● **WHAT NEEDS TO BE DONE**: A word-for-word copy of the entries below is required.

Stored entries
- - - - -

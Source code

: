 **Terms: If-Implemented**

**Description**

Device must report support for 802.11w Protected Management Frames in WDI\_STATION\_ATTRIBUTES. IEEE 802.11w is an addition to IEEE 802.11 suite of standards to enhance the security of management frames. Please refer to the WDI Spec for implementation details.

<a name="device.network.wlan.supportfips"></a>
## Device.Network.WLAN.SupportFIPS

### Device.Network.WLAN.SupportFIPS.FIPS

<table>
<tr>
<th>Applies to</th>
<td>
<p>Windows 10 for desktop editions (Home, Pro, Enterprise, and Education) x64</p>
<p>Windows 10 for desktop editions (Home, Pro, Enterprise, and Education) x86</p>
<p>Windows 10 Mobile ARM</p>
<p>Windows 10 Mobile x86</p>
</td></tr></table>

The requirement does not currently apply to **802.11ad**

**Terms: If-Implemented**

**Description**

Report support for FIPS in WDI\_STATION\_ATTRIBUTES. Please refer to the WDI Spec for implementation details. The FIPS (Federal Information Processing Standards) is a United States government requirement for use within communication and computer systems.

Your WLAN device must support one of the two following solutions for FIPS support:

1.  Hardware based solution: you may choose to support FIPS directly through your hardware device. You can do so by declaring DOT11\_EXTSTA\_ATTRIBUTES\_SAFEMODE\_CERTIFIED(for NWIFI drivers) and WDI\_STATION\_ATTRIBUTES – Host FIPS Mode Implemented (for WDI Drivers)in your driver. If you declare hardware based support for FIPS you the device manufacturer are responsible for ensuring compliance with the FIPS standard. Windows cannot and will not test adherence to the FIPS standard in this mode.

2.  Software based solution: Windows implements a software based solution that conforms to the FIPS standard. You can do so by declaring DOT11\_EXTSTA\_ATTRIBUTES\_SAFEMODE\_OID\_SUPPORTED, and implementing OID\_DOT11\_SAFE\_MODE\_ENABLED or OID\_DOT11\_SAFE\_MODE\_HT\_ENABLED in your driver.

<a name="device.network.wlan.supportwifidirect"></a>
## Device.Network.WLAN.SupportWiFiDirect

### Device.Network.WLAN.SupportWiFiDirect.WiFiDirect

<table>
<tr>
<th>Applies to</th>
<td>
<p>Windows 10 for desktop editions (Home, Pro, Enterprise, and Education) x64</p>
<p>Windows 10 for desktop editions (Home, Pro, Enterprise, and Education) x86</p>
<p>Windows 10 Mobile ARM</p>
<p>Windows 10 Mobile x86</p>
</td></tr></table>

- - - - -

● **OUTPUT OF THE TASK**:
Source code

: **Terms: If-Implemented**

**Description**

Device must report support for 802.11w Protected Management Frames in WDI\_STATION\_ATTRIBUTES. IEEE 802.11w is an addition to IEEE 802.11 suite of standards to enhance the security of management frames. Please refer to the WDI Spec for implementation details.

<a name="device.network.wlan.supportfips"></a>
## Device.Network.WLAN.SupportFIPS

### Device.Network.WLAN.SupportFIPS.FIPS

<table>
<tr>
<th>Applies to</th>
<td>
<p>Windows 10 for desktop editions (Home, Pro, Enterprise, and Education) x64</p>
<p>Windows 10 for desktop editions (Home, Pro, Enterprise, and Education) x86</p>
<p>Windows 10 Mobile ARM</p>
<p>Windows 10 Mobile x86</p>
</td></tr></table>

The requirement does not currently apply to **802.11ad**

**Terms: If-Implemented**

**Description**

Report support for FIPS in WDI\_STATION\_ATTRIBUTES. Please refer to the WDI Spec for implementation details. The FIPS (Federal Information Processing Standards) is a United States government requirement for use within communication and computer systems.

Your WLAN device must support one of the two following solutions for FIPS support:

1.  Hardware based solution: you may choose to support FIPS directly through your hardware device. You can do so by declaring DOT11\_EXTSTA\_ATTRIBUTES\_SAFEMODE\_CERTIFIED(for NWIFI drivers) and WDI\_STATION\_ATTRIBUTES – Host FIPS Mode Implemented (for WDI Drivers)in your driver. If you declare hardware based support for FIPS you the device manufacturer are responsible for ensuring compliance with the FIPS standard. Windows cannot and will not test adherence to the FIPS standard in this mode.

2.  Software based solution: Windows implements a software based solution that conforms to the FIPS standard. You can do so by declaring DOT11\_EXTSTA\_ATTRIBUTES\_SAFEMODE\_OID\_SUPPORTED, and implementing OID\_DOT11\_SAFE\_MODE\_ENABLED or OID\_DOT11\_SAFE\_MODE\_HT\_ENABLED in your driver.

<a name="device.network.wlan.supportwifidirect"></a>
## Device.Network.WLAN.SupportWiFiDirect

### Device.Network.WLAN.SupportWiFiDirect.WiFiDirect

<table>
<tr>
<th>Applies to</th>
<td>
<p>Windows 10 for desktop editions (Home, Pro, Enterprise, and Education) x64</p>
<p>Windows 10 for desktop editions (Home, Pro, Enterprise, and Education) x86</p>
<p>Windows 10 Mobile ARM</p>
<p>Windows 10 Mobile x86</p>
</td></tr></table>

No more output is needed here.